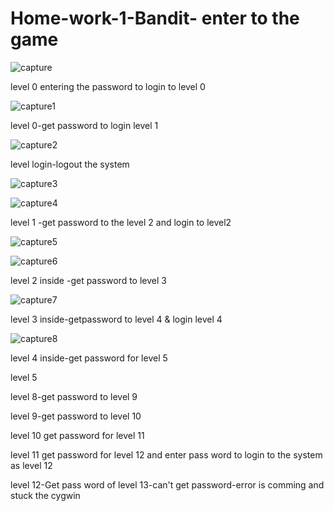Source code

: # Home-work-1-Bandit- enter to the game
![capture](https://cloud.githubusercontent.com/assets/13763857/14378928/478afa72-fd95-11e5-92e9-790bd71a783c.PNG)

level 0 entering the password to login to level 0
 
![capture1](https://cloud.githubusercontent.com/assets/13763857/14379022/a6dd1064-fd95-11e5-980d-5b8dfa213f50.PNG)

level 0-get password to login level 1

![capture2](https://cloud.githubusercontent.com/assets/13763857/14379257/d39cb3c4-fd96-11e5-8e35-66ac6fc4ffdc.PNG)

level login-logout the system

![capture3](https://cloud.githubusercontent.com/assets/13763857/14379290/0ecbbfee-fd97-11e5-8521-27d00018aec7.PNG)

![capture4](https://cloud.githubusercontent.com/assets/13763857/14379370/5dafd7ee-fd97-11e5-95ab-91bc0e3e251a.PNG)

level 1 -get password to the level 2 and login to level2

![capture5](https://cloud.githubusercontent.com/assets/13763857/14379371/5db162ee-fd97-11e5-9735-bd101c6759b6.PNG)

![capture6](https://cloud.githubusercontent.com/assets/13763857/14379372/5db234b2-fd97-11e5-9d00-04e6cb75cd9f.PNG)

level 2 inside -get password to level 3

![capture7](https://cloud.githubusercontent.com/assets/13763857/14380749/d55d3a32-fd9e-11e5-88fd-6fc4d786eeed.PNG)


level 3 inside-getpassword to level 4 & login level 4

![capture8](https://cloud.githubusercontent.com/assets/13763857/14379373/5db3dc22-fd97-11e5-915b-d36d230d1a98.PNG)


level 4 inside-get password for level 5

level 5

level 8-get password to level 9

level 9-get password to level 10


level 10 get password for level 11


level 11 get password for level 12 and enter pass word to login to the system as level 12

level 12-Get pass word of level 13-can't get password-error is comming and stuck the cygwin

▸ What is being asked
What lines in the data above contain the word "login"? Show them all.

▸ Task output
level 0 entering the password to login to level 0
level 0-get password to login level 1
level login-logout the system
level 1 -get password to the level 2 and login to level2
level 3 inside-getpassword to level 4 & login level 4
level 11 get password for level 12 and enter pass word to login to the system as level 12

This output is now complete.